=== EXCERPTED DATA ===
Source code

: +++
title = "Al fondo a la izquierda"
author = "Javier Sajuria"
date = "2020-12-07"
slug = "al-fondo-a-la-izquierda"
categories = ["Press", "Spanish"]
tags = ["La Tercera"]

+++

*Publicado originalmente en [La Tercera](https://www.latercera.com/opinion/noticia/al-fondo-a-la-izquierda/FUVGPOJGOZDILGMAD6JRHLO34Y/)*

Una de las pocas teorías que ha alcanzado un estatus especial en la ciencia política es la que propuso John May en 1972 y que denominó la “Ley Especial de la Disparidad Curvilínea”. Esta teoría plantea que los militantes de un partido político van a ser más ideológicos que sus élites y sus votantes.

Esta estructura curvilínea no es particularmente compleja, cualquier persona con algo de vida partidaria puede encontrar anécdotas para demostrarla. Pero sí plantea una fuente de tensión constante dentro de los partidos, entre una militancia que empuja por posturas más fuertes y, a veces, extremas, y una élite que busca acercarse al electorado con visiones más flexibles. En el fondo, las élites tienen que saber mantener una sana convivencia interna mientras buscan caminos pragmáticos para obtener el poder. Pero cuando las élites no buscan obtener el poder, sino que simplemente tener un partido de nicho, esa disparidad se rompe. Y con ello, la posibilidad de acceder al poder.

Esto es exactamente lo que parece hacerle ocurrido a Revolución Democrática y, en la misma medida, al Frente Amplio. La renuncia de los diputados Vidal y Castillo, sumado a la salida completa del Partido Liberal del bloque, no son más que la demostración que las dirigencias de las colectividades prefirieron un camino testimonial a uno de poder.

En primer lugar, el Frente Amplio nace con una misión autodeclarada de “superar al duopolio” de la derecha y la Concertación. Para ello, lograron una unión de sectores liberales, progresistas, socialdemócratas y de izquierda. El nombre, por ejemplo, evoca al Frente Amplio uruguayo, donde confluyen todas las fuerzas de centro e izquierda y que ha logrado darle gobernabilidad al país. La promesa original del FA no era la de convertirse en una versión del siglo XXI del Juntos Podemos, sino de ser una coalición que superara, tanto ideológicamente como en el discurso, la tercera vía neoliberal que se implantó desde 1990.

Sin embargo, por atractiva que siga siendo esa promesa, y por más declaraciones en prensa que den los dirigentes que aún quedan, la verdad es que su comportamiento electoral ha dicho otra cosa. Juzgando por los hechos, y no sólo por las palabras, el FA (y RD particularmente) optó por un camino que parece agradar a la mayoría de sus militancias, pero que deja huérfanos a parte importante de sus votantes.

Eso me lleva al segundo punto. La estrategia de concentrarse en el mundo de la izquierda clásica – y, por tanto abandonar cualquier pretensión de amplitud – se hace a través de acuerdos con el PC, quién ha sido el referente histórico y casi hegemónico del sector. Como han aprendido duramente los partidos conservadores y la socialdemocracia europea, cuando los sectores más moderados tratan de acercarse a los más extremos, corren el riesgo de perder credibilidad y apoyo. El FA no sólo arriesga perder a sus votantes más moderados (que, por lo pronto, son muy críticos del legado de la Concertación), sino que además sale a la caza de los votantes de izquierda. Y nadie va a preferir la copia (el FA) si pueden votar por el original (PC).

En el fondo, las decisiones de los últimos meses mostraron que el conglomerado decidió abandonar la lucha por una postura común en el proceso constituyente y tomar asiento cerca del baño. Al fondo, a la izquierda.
===
■ ABOUT THIS TASK: Write out again, exactly, the lines from the start of the entries up to and including the one with "Esta estructura curvilínea". Nothing else belongs in the reply.

■ SOLUTION TO THIS TASK:
Source code

: +++
title = "Al fondo a la izquierda"
author = "Javier Sajuria"
date = "2020-12-07"
slug = "al-fondo-a-la-izquierda"
categories = ["Press", "Spanish"]
tags = ["La Tercera"]

+++

*Publicado originalmente en [La Tercera](https://www.latercera.com/opinion/noticia/al-fondo-a-la-izquierda/FUVGPOJGOZDILGMAD6JRHLO34Y/)*

Una de las pocas teorías que ha alcanzado un estatus especial en la ciencia política es la que propuso John May en 1972 y que denominó la “Ley Especial de la Disparidad Curvilínea”. Esta teoría plantea que los militantes de un partido político van a ser más ideológicos que sus élites y sus votantes.

Esta estructura curvilínea no es particularmente compleja, cualquier persona con algo de vida partidaria puede encontrar anécdotas para demostrarla. Pero sí plantea una fuente de tensión constante dentro de los partidos, entre una militancia que empuja por posturas más fuertes y, a veces, extremas, y una élite que busca acercarse al electorado con visiones más flexibles. En el fondo, las élites tienen que saber mantener una sana convivencia interna mientras buscan caminos pragmáticos para obtener el poder. Pero cuando las élites no buscan obtener el poder, sino que simplemente tener un partido de nicho, esa disparidad se rompe. Y con ello, la posibilidad de acceder al poder.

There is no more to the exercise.